Günde elinize cebinizi kaç kere alıp bıraktığınız düşünün. Alkol, uyuşturucu gibi madde bağımlılıklarının da sosyal medya ve internet bağımlılığından bir farkı yoktur, aynı şemayı izler. Ne zaman internete girseniz ya da sosyal medyada bir şey paylaşsanız vücudunuz dopamin salgılamaya başlar. “Mutluluk hormonu” olarak bilinen dopaminin normalden fazla salgılanması bağımlılığa sebep olur. Biliyor muydunuz? Normal bir sohbette kendinizi hakkında %40 bahsederken, sosyal medya hesaplarında kendiniz hakkında %80 daha fazla konuştuğunuzu ve ne kadar kendiniz hakkında konuşursanız o kadar çok dopamin salgıladığınızı!
Araştırmalara göre internet ve sosyal medya kullanımı 18-24 yaş arası değil 25-34 yaş arasındaki kişilerde daha fazla görülüyor. Bu kişiler uykularının ortasında bile kalıp telefonlarına bakıyorlar. Her gün gittikçe artan internet ve sosyal medya kullanımının artmasıyla yeni psikolojik hastalıklar çıkmaya başlıyor. FOMO (Fear Of Missing Out) olarak adlandırılan bir şey kaçırma korkusu birçok gençte görülebiliyor. Hatta hiç cebinizin çaldığını sanıp elinize aldığınıza çalmadığını gördünüz mü? Bu bile yeni bir sendrom! Bunun adına ise “Phantom Vibration Syndrome” (Hayalet Titreşim Sendromu) deniliyor ve birçok insan haftada en az iki kere yaşadığını söylüyor.
Tabi saldırganlık ve agresiflik de internet sayesinde artıyor. Yüz yüze görmediğiniz insanlara laf atmak ya da yorumda bulunmakta daha rahat hissedebilirsiniz çünkü kişiyi görmüyorsunuz ve empati seviyeniz düşüyor. Sonuçlarına katlanmak zorunda olmadığınız bir hareket olarak algılıyorsunuz. Ancak yüz yüze olsaydınız belki o cümleyi öyle değil şöyle söylemeyi seçerdiniz.

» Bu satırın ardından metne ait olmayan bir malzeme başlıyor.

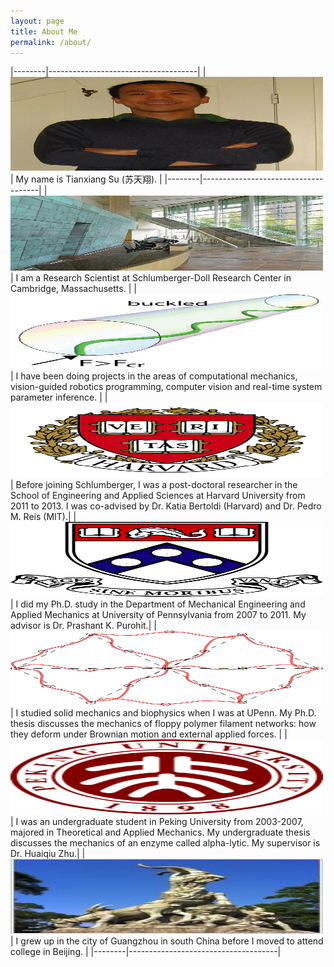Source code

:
 ```yaml
---
layout: page
title: About Me
permalink: /about/
---
```


|--------|-------------------------------------|
| <img src="/images/about/TianxiangSu1.jpeg" width="500" height="150"> | My name is Tianxiang Su (苏天翔).   |
|--------|-------------------------------------|
| <img src="/images/about/Schlumberger_06.jpg" width="500" height="120"> | I am a Research Scientist at Schlumberger-Doll Research Center in Cambridge, Massachusetts. |
| <img src="/images/about/Deformed.png" width="500" height="120"> | I have been doing projects in the areas of computational mechanics, vision-guided robotics programming, computer vision and real-time system parameter inference. |
| <img src="/images/about/Harvard_Wreath_Logo_1.svg" width="500" height="120"> | Before joining Schlumberger, I was a post-doctoral researcher in the School of Engineering and Applied Sciences at Harvard University from 2011 to 2013. I was co-advised by Dr. Katia Bertoldi (Harvard) and Dr. Pedro M. Reis (MIT).|
| <img src="/images/about/penn.gif" width="500" height="120"> | I did my Ph.D. study in the Department of Mechanical Engineering and Applied Mechanics at University of Pennsylvania from 2007 to 2011. My advisor is Dr. Prashant K. Purohit.|
| <img src="/images/about/Thwlc.jpg" width="500" height="120"> | I studied solid mechanics and biophysics when I was at UPenn. My Ph.D. thesis discusses the mechanics of floppy polymer filament networks: how they deform under Brownian motion and external applied forces. |
| <img src="/images/about/200px-Peking_University_seal.svg.png" width="500" height="120"> | I was an undergraduate student in Peking University from 2003-2007, majored in Theoretical and Applied Mechanics. My undergraduate thesis discusses the mechanics of an enzyme called alpha-lytic. My supervisor is Dr. Huaiqiu Zhu.|
| <img src="/images/about/guangzhou.jpg" width="500" height="120"> | I grew up in the city of Guangzhou in south China before I moved to attend college in Beijing. |
|--------|-------------------------------------|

Blogger’ların sayfalarına bakarken hayatlarına özeniyor musunuz? Bu tür özenti hiseleri insanlara kendi hayatlarının boş ve önemsiz olduğu algısını artırıyor. Öbür insanların kendilerinden daha başarılı ve daha mutlu hayat yaşıyor olması insanlarda depresyon seviyesini arttırıyor. Bu depresyon seviyesinin artması da internetteki saldırganlık hareketlerinin artmasına sebep oluyor ve hop çember tekrardan internet bağılılığına dönüp içinden çıkılmaz bir hal alıyor.
Uykunuzu mu alamıyorsunuz? Yine interneti suçlayabilirsiniz, özellikle eğer akşam kalkıp cebinize bakanlardansanız. Bir de ne kadar uykusuz kalırsanız o kadar da internette ve sosyal medyada gezinmeye başlıyorsunuz. Peki bu neden mi oluyor? Siz sosyal medyaya ve internete akşam bağlanınca, gördüğünüz saldırganlıklar ya da başka paylaşımlar sizde tekrardan depresyon ve öz güven eksikliği yaratıyor.
Şu ana kadar gittikçe narsist, agresif de depresif olduğumuzu anladık. Tabii internetin insan zekasını artırması gibi birçok yararı da var ancak her zaman dengeyi bulmak lazım. Bir GQ erkeği olarak fiziksel ve zihinsel sağlığınıza her zaman dikkat etmelisiniz. Akşam yatmadan bir saat önce internet ve sosyal medya kullanmamaya dikkat edin. Eğer işinizde internet kullanmamanız imkansız ise 1 saatin 45 dakikasını internette, 15 dakikasını da gözlerini kapatarak ya da yürüyüşe çıkarak geçirin. Sosyal medyadan biraz olsun uzaklaşmayı deneyin, böylece hayatınızda o kadar da önemli olmadığınız farkına varırsınız.